It now appears likely that the City Council will not be taking up the city's SWMP until next year. It is, however, not too late for the legislature to begin thinking about how to address the issue of waste reduction. Reduction is the key variable that impacts all of the knotty questions concerning waste disposal.
The problem that the Council faced this year was that it waited too long before attempting to devise a credible response to the mayor's plan. Making matters worse, was the complication posed by the 91st Street Transfer Station, smack in the heart of Speaker Miller's district. Gifford couldn't afford to alienate his core constituents so he was forced, to essentially defend a siting model that unfairly burdened low-income communities of color with too many noxious garbage facilities.
The mayor's siting plan, as we have already pointed out, spreads out of the pain but fails to address methods for reducing the pain for all communities. This can only be accomplished by lessening the amount of garbage collected and subsequently exported.
In addition, the actual cost of the mayor's export-landfill based plan is yet to be fully analyzed.
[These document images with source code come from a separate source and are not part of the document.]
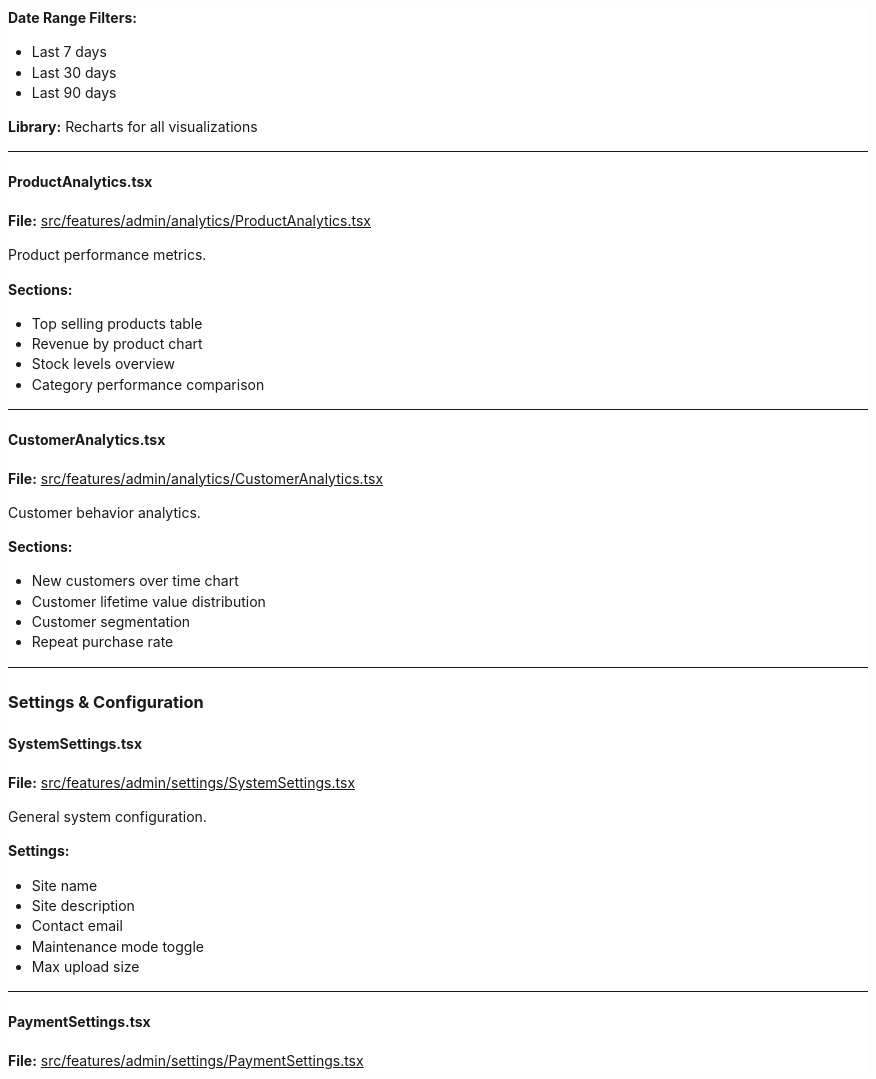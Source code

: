 **Date Range Filters:**
- Last 7 days
- Last 30 days
- Last 90 days

**Library:** Recharts for all visualizations

---

#### ProductAnalytics.tsx
**File:** [src/features/admin/analytics/ProductAnalytics.tsx](src/features/admin/analytics/ProductAnalytics.tsx)

Product performance metrics.

**Sections:**
- Top selling products table
- Revenue by product chart
- Stock levels overview
- Category performance comparison

---

#### CustomerAnalytics.tsx
**File:** [src/features/admin/analytics/CustomerAnalytics.tsx](src/features/admin/analytics/CustomerAnalytics.tsx)

Customer behavior analytics.

**Sections:**
- New customers over time chart
- Customer lifetime value distribution
- Customer segmentation
- Repeat purchase rate

---

### Settings & Configuration

#### SystemSettings.tsx
**File:** [src/features/admin/settings/SystemSettings.tsx](src/features/admin/settings/SystemSettings.tsx)

General system configuration.

**Settings:**
- Site name
- Site description
- Contact email
- Maintenance mode toggle
- Max upload size

---

#### PaymentSettings.tsx
**File:** [src/features/admin/settings/PaymentSettings.tsx](src/features/admin/settings/PaymentSettings.tsx)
The bill for constructing the marine transfer stations will escalate as the delays continue. The Council should be evaluating not only the legalization of commercial food waste disposers (there is no discussion of commercial garbage in the mayor's plan) but also the mandating of the use of residential units as well.
There is also the contentious proposal to open up a transfer station at 59th Street in Manhattan. In the mayor's plan this transfer point would be used to handle all of the boroughs commercial waste, something that will be actively resisted by the private sector as well as by the surrounding neighborhoods.
So here is an opportunity for the new Council. The legacy of failing to adequately respond to the mayor's SWMP should be fresh in everyone's mind. This is one area where the people surrounding the mayor have had an egregious failure of imagination. Maybe the Council will force the mayor to come up with a better plan.